Plusieurs signes qui ne trompent pas laissent croire que la Tunisie est en train de repenser le modèle de développement de son secteur touristique, jusqu’ici marquée par une forte dépendance à l’égard des tour-opérateurs étrangers, européens notamment. Une dépendance qui explique, selon les autorités de tutelle et les professionnels, les performances modestes de la Tunisie en comparaison avec ses concurrents directs. «La Tunisie continue à être commercialisée essentiellement par des tour-opérateurs étrangers, dont les chiffres d’affaires peuvent atteindre 15 milliards de dollars. Et c’est là que le bât blesse. Nos hôteliers ont encore beaucoup du mal à résister aux pressions exercées par de tels mammouths en matière de prix», a reconnu Khélil Laâjimi, ministre du Tourisme lors d’un séminaire sur les perspectives du tourisme tunisien à l’horizon 2020, début avril dernier. Même son de cloche chez Mohamed Belaâjouza, président de la Fédération tunisienne de l’hôtellerie (FTH) : «La forte dépendance vis-à vis des tours opérateurs étrangers a eu pour effet la détérioration de la qualité des services et l’ancrage d’une image de destination à bas prix ».

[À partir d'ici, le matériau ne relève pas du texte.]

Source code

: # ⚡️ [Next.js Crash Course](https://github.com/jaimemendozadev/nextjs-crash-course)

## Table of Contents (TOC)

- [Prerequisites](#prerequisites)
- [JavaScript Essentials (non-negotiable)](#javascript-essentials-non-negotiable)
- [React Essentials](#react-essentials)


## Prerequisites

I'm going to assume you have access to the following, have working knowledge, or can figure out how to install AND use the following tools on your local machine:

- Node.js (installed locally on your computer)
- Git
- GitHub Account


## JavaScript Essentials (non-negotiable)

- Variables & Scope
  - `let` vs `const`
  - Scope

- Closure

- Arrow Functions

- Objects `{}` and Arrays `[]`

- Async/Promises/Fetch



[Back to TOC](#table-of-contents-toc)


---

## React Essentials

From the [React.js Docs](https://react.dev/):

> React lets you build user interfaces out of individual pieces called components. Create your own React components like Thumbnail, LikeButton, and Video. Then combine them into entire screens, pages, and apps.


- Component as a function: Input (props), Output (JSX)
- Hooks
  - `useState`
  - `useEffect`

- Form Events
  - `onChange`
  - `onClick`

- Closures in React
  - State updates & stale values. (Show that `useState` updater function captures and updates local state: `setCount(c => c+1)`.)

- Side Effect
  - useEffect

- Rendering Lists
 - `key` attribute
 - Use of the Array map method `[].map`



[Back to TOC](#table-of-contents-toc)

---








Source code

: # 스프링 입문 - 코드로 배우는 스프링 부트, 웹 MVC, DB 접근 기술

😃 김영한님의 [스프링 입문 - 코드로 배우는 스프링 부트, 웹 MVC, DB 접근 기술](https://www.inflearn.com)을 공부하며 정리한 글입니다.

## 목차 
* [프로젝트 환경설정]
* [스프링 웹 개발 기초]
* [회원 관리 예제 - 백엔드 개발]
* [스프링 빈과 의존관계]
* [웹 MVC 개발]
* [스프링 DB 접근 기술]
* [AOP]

Avec 471 dollars par client, la Tunisie affiche en effet le plus faible niveau de recettes par touriste sur la rive sud de la Méditerranée en 2008. Le Maroc occupe la première marche du podium avec 871 dollars, talonné par l’Egypte (859 dollars) et la Turquie (708 dollars).
La Tunisie est également en perte de vitesse en matière d’évolution des entrées touristiques par rapport à ses concurrents directs. Entre 2006 et 2008, les arrivées de touristes étrangers ont enregistré une augmentation de 18% en Tunisie contre une croissance de 59% en Egypte et 20% en Turquie.
 Autre talon d’Achille du secteur touristique tunisien: la destination à moins de trois heures de vol des principales capitales européennes a enregistré la plus courte durée de séjour par rapport à ses concurrents en 2008. La durée moyenne de séjour en Tunisie est de 5,4 jours contre 10 jours en Egypte, 8 jours au Maroc et 5,8 jours en Turquie.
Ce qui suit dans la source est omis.